Community organizations and nonprofits. Meeting agreements, staff agreements, board agreements, and volunteer agreements serve different functions and may have different content. Many organizations find that having explicit meeting agreements is the easiest entry point — it is low-stakes to try in one meeting and easy to see the effect.
Neighborhood and mutual aid groups. These groups often have the least formal structure and the most diverse membership. Lightweight agreements — shared in advance, revisited briefly at gatherings — work better than elaborate documents that most participants won't read.

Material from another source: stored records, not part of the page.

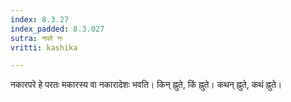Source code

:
 ```yaml
---
index: 8.3.27
index_padded: 8.3.027
sutra: नपरे नः
vritti: kashika

---
```

नकारपरे हे परतः मकारस्य वा नकारादेशः भवति। किन् ह्नुते, किं ह्नुते। कथन् ह्नुते, कथं ह्नुते।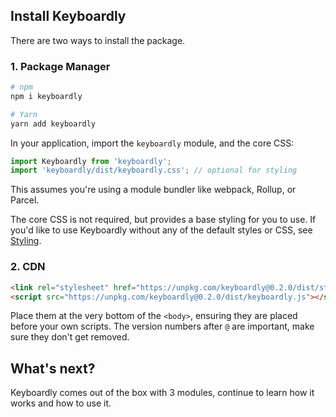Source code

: ## Install Keyboardly

There are two ways to install the package.

### 1. Package Manager

```bash
# npm
npm i keyboardly

# Yarn
yarn add keyboardly
```

In your application, import the `keyboardly` module, and the core CSS:

```js
import Keyboardly from 'keyboardly';
import 'keyboardly/dist/keyboardly.css'; // optional for styling
```

This assumes you're using a module bundler like webpack, Rollup, or Parcel.

The core CSS is not required, but provides a base styling for you to use. If
you'd like to use Keyboardly without any of the default styles
or CSS, see [Styling](../Styling/).

### 2. CDN

```html
<link rel="stylesheet" href="https://unpkg.com/keyboardly@0.2.0/dist/style.css">
<script src="https://unpkg.com/keyboardly@0.2.0/dist/keyboardly.js"></script>
```

Place them at the very bottom of the `<body>`, ensuring they are placed before
your own scripts. The version numbers after `@` are important, make sure they
don't get removed.


## What's next?

Keyboardly comes out of the box with 3 modules,
continue to learn how it works and how to use it.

Online communities. Digital communities face particular challenges: anonymity or pseudonymity, asynchronous communication that removes social cues, rapid scaling that prevents genuine participatory agreement development, and jurisdictional ambiguity about enforcement. Despite these challenges, communities that develop agreements (rather than just terms of service) through visible, participatory processes consistently outperform those that don't in terms of member retention, quality of discourse, and capacity for self-governance.
A Caution About Agreement Theater
The primary failure mode of community agreements is not violation — it is performance. Communities that develop elaborate agreements as a ritual of values-signaling, without genuine intention to be accountable to them, are engaging in a form of institutional dishonesty that actively erodes trust.
Agreement theater is recognizable by several signs: agreements that are developed quickly without genuine participation, agreements that are never revisited or violated, agreements that are selectively applied, and agreements whose language is so general that they provide no real guidance in difficult moments.
A community with three clear, specific, actually-enforced agreements is in a better position than one with twenty impressive-sounding ones that function as decoration. The question is not "what agreements should we have?" but "what are we actually willing to be held to?"
That question — genuinely asked, genuinely answered — is the beginning of a community that can govern itself.